Now that I’ve been away from home, some of the things I miss are being able to wake up and open my door and see the sunrise and drink coffee with my birth giver. I miss seeing my bulldogs faces. I also miss my younger brother whose birthday I had to miss.
One of things that makes it hard to be away from home is not being able to see my family members faces and voices. One thing that is great about being away from home is being able to experience new things and meet new people that can become great friends later on.

Reflection:

Today was an adventure to listen to other elders stories and to be welcomed on their territories, and being able to listen and share the traditional songs and dances at Mount. Baldy. Also cooking in the morning with my mentor’s group and going through the day with laughter and good vibes.

SAM_1124

Mount Baldy

1. The thing I miss most from home is definitely my family. I miss being able to talk to my mom, my dad, and my brother especially. Although I keep in contact with them everyday, it is not the same. I miss cracking jokes with my dad, we usually spent a lot of time together. What is quite surprising to me is that I miss my brother. Usually this would be the time to take a break from him but I actually miss playing soccer with him. And lastly, I miss my mom’s stupendous cooking.

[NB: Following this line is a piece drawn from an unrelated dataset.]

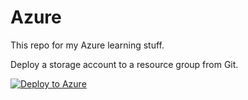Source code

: # Azure

This repo for my Azure learning stuff. 

Deploy a storage account to a resource group from Git.

[![Deploy to Azure](https://aka.ms/deploytoazurebutton)](https://portal.azure.com/#create/Microsoft.Template/uri/https%3A%2F%2Fraw.githubusercontent.com%2Fpuskasz%2FAzure%2Fmain%2FCreate_StorageAccount.json)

2. My biggest difficulty for me staying away from home has always been food. My mom is the type of mom that cooks everyday and I hardly ever eat outside of home. She has always been strict on me on eating up to four times a day. But, the thing that makes it really difficult is the meal hours. Im usually never hungry when it is breakfast time because I would usually eat breakfast at around 9 or 10.

3. I think the great thing from being away from home is taking a break from all problems you have back at home. Here you are able to forget about everything and just have a good time.

4. Mount Baldy was definitely the highlight of the day. I had a spectacular time hearing the songs of the elders. It was really fun dancing the songs of the elder today. It was a really great environment and it was really touching.

Day 6

I miss my comfortable bed. Not being able to sleep as long as i wish to ( till 1). The absolutely best thing about being away from home is being away from my annoying sisters. Today was a very productive day because i got up early and got to class on time and got to hear that a idem was getting sent back to its people from the museum.         Also i liked being at Mount Baldy because I like the nature walk and hearing the elders and Lummi girls singing their songs.